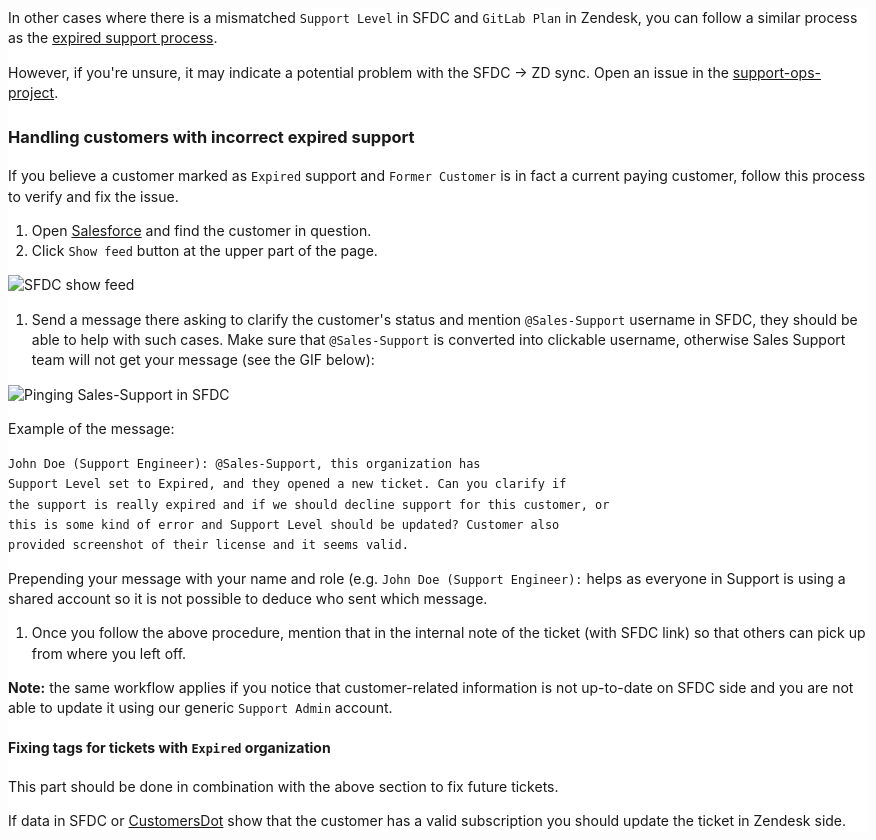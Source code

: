 In other cases where there is a mismatched `Support Level` in SFDC and `GitLab Plan` in Zendesk,
you can follow a similar process as the [expired support process](#handling-customers-with-incorrect-expired-support).

However, if you're unsure, it may indicate a potential problem with the SFDC -> ZD sync.
Open an issue in the
[support-ops-project](https://gitlab.com/gitlab-com/support/support-ops/support-ops-project/issues/new).

### Handling customers with incorrect expired support

If you believe a customer marked as `Expired` support and `Former Customer` is in fact a current paying customer,
follow this process to verify and fix the issue.

1. Open [Salesforce](/handbook/support/workflows/looking_up_customer_account_details.html#within-salesforce) and find the customer in question.
1. Click `Show feed` button at the upper part of the page.

  ![SFDC show feed](/images/handbook/support/sfdc_show_feed.png)

1. Send a message there asking to clarify the customer's status and mention
  `@Sales-Support` username in SFDC, they should be able to help with such cases.
  Make sure that `@Sales-Support` is converted into clickable username, otherwise
  Sales Support team will not get your message (see the GIF below):

  ![Pinging Sales-Support in SFDC](/images/handbook/support/sfdc_sales_support.gif)

  Example of the message:

  ```plaintext
  John Doe (Support Engineer): @Sales-Support, this organization has
  Support Level set to Expired, and they opened a new ticket. Can you clarify if
  the support is really expired and if we should decline support for this customer, or
  this is some kind of error and Support Level should be updated? Customer also
  provided screenshot of their license and it seems valid.
  ```

  Prepending your message with your name and role (e.g. `John Doe (Support Engineer):`
  helps as everyone in Support is using a shared account so it is not possible to
  deduce who sent which message.
1. Once you follow the above procedure, mention that in the internal note of the
ticket (with SFDC link) so that others can pick up from where you
left off.

**Note:** the same workflow applies if you notice that customer-related
information is not up-to-date on SFDC side and you are not able to update it
using our generic `Support Admin` account.

#### Fixing tags for tickets with `Expired` organization

This part should be done in combination with the above section to fix future tickets.

If data in SFDC or
[CustomersDot](looking_up_customer_account_details.html#within-customersgitlabcom) show
that the customer has a valid subscription you should update the ticket in Zendesk side.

Instructions to follow. Set down, exactly as they stand above, the lines starting with the line with "deduce who sent which message." and going on through the line with "#### Fixing tags", and no others.

Response box.
  deduce who sent which message.
1. Once you follow the above procedure, mention that in the internal note of the
ticket (with SFDC link) so that others can pick up from where you
left off.

**Note:** the same workflow applies if you notice that customer-related
information is not up-to-date on SFDC side and you are not able to update it
using our generic `Support Admin` account.

#### Fixing tags for tickets with `Expired` organization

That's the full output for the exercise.